▶ EXERCISE: Nothing below is to be printed except the lines between the line holding "determined by the boundary stratification" and the line holding "associahedron $K_4$ (the", inclusive, each exactly as it appears.

▶ Dataset entries:
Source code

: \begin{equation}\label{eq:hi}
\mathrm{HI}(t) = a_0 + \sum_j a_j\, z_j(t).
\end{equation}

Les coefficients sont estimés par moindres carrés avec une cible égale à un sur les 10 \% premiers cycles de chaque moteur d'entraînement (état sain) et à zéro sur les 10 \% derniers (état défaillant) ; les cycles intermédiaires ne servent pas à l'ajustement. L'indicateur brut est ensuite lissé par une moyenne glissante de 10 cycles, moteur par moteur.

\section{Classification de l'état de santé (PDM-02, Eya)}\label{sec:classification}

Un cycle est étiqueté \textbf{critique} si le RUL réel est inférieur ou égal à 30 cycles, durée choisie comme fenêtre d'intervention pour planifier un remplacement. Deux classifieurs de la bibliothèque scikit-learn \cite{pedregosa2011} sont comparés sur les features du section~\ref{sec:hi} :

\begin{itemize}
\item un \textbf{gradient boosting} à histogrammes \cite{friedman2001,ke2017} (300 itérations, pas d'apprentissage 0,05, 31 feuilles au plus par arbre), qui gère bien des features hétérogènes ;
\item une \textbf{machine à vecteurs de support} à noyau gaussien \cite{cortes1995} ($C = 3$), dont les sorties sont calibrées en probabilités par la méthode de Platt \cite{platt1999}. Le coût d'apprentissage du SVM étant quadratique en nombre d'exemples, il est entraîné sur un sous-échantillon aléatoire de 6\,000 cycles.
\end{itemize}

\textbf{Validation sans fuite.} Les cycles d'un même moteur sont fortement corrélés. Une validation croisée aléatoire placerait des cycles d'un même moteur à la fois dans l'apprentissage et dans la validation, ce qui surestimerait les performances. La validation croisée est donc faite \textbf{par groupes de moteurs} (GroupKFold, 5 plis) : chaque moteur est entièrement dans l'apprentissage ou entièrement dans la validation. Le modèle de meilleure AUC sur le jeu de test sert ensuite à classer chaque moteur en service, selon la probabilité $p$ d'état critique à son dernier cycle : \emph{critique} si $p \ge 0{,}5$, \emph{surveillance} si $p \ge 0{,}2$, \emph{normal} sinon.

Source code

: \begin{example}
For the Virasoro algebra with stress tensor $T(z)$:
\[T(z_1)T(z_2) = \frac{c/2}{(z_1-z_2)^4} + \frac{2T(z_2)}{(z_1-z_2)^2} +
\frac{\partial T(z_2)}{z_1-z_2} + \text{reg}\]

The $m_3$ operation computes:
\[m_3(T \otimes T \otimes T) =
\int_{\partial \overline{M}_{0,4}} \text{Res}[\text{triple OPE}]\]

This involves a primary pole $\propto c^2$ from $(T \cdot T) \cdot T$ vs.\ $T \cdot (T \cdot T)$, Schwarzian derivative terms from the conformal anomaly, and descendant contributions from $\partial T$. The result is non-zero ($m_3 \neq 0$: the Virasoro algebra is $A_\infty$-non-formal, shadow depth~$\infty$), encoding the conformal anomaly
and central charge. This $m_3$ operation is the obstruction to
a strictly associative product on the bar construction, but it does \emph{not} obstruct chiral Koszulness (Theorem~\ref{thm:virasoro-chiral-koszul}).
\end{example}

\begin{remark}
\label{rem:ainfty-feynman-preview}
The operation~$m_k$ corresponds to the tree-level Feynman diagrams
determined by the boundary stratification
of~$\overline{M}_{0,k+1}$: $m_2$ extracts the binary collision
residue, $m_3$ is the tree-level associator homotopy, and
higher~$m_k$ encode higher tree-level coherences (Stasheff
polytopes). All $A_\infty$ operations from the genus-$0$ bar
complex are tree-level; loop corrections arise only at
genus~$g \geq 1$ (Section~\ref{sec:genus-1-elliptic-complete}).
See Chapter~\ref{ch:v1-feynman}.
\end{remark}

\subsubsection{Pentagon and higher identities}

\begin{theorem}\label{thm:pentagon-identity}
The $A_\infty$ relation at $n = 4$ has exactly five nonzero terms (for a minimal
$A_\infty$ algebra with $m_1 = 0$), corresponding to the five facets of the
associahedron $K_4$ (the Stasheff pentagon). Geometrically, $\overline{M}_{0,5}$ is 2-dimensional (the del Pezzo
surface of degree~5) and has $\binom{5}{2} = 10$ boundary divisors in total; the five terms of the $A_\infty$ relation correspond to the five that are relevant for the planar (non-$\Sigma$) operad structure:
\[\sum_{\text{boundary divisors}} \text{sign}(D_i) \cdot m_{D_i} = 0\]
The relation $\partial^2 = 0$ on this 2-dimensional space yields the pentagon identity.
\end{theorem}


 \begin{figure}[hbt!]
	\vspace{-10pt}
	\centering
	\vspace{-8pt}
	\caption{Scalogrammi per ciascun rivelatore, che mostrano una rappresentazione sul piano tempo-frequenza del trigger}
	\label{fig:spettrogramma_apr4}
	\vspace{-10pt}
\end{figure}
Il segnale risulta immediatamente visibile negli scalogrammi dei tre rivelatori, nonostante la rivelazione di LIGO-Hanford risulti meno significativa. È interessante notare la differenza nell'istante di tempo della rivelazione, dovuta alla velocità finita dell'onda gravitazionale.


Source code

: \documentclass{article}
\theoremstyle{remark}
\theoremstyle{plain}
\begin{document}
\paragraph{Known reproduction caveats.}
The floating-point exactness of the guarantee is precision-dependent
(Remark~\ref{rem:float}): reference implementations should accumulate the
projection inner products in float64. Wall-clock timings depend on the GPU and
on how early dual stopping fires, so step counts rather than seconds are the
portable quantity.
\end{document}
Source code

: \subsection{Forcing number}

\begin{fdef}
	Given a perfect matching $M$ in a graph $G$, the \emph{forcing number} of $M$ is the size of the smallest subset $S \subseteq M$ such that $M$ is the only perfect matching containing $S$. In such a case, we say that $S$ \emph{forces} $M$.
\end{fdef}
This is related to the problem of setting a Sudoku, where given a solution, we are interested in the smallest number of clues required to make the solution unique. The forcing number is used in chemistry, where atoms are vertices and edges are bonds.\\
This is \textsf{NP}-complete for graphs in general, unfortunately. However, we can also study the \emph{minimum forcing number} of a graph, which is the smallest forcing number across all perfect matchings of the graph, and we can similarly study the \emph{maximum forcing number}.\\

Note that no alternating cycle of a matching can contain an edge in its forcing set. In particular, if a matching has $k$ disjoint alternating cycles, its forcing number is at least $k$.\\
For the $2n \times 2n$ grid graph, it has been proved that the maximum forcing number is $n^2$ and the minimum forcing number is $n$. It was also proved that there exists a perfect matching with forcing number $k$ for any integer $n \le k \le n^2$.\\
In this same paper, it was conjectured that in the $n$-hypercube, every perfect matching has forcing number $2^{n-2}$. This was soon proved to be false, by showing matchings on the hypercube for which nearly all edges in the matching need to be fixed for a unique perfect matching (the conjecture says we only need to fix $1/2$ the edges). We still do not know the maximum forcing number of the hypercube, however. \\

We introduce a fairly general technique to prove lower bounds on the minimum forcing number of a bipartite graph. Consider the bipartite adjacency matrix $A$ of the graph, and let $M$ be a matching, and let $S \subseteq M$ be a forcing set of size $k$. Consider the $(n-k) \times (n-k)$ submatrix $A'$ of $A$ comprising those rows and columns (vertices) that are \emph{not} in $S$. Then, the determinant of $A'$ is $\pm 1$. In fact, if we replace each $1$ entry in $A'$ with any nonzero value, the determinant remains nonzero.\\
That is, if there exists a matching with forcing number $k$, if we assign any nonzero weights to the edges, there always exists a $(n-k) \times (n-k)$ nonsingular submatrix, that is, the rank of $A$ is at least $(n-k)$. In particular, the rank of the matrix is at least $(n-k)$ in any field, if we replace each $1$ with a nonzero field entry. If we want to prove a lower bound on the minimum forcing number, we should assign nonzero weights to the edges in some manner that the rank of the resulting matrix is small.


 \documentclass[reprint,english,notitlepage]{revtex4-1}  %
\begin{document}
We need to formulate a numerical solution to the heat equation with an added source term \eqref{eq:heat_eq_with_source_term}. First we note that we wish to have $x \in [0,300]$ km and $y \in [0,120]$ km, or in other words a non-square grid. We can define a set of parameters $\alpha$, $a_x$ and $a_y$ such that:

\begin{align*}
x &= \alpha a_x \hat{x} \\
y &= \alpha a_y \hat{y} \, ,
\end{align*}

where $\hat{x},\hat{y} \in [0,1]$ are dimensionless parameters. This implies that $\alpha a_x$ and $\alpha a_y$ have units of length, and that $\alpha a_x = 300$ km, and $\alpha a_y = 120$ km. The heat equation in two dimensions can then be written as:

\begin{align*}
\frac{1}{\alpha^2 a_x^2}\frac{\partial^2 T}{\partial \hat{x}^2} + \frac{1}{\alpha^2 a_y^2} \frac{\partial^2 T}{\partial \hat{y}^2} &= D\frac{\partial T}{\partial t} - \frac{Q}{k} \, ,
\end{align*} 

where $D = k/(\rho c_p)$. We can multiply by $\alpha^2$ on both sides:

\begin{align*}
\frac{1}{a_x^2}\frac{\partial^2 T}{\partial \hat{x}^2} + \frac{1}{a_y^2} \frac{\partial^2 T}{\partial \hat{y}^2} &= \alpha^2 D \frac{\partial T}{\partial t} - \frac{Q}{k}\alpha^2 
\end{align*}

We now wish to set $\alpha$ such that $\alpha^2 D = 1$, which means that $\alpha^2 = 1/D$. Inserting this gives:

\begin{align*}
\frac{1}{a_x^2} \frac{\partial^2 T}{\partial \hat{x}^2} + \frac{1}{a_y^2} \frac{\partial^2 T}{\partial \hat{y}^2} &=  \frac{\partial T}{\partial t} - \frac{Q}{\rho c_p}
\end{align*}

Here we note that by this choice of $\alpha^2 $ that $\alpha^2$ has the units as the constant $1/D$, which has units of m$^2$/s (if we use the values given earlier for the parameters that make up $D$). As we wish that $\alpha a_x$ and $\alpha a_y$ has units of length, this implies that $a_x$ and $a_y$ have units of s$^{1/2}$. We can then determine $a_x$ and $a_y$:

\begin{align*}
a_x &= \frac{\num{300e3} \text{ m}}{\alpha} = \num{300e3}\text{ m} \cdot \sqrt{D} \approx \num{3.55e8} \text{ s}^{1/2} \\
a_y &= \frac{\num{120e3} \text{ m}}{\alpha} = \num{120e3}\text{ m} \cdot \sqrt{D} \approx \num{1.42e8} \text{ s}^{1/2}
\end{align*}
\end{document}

▶ WORKED SOLUTION:
determined by the boundary stratification
of~$\overline{M}_{0,k+1}$: $m_2$ extracts the binary collision
residue, $m_3$ is the tree-level associator homotopy, and
higher~$m_k$ encode higher tree-level coherences (Stasheff
polytopes). All $A_\infty$ operations from the genus-$0$ bar
complex are tree-level; loop corrections arise only at
genus~$g \geq 1$ (Section~\ref{sec:genus-1-elliptic-complete}).
See Chapter~\ref{ch:v1-feynman}.
\end{remark}

\subsubsection{Pentagon and higher identities}

\begin{theorem}\label{thm:pentagon-identity}
The $A_\infty$ relation at $n = 4$ has exactly five nonzero terms (for a minimal
$A_\infty$ algebra with $m_1 = 0$), corresponding to the five facets of the
associahedron $K_4$ (the Stasheff pentagon). Geometrically, $\overline{M}_{0,5}$ is 2-dimensional (the del Pezzo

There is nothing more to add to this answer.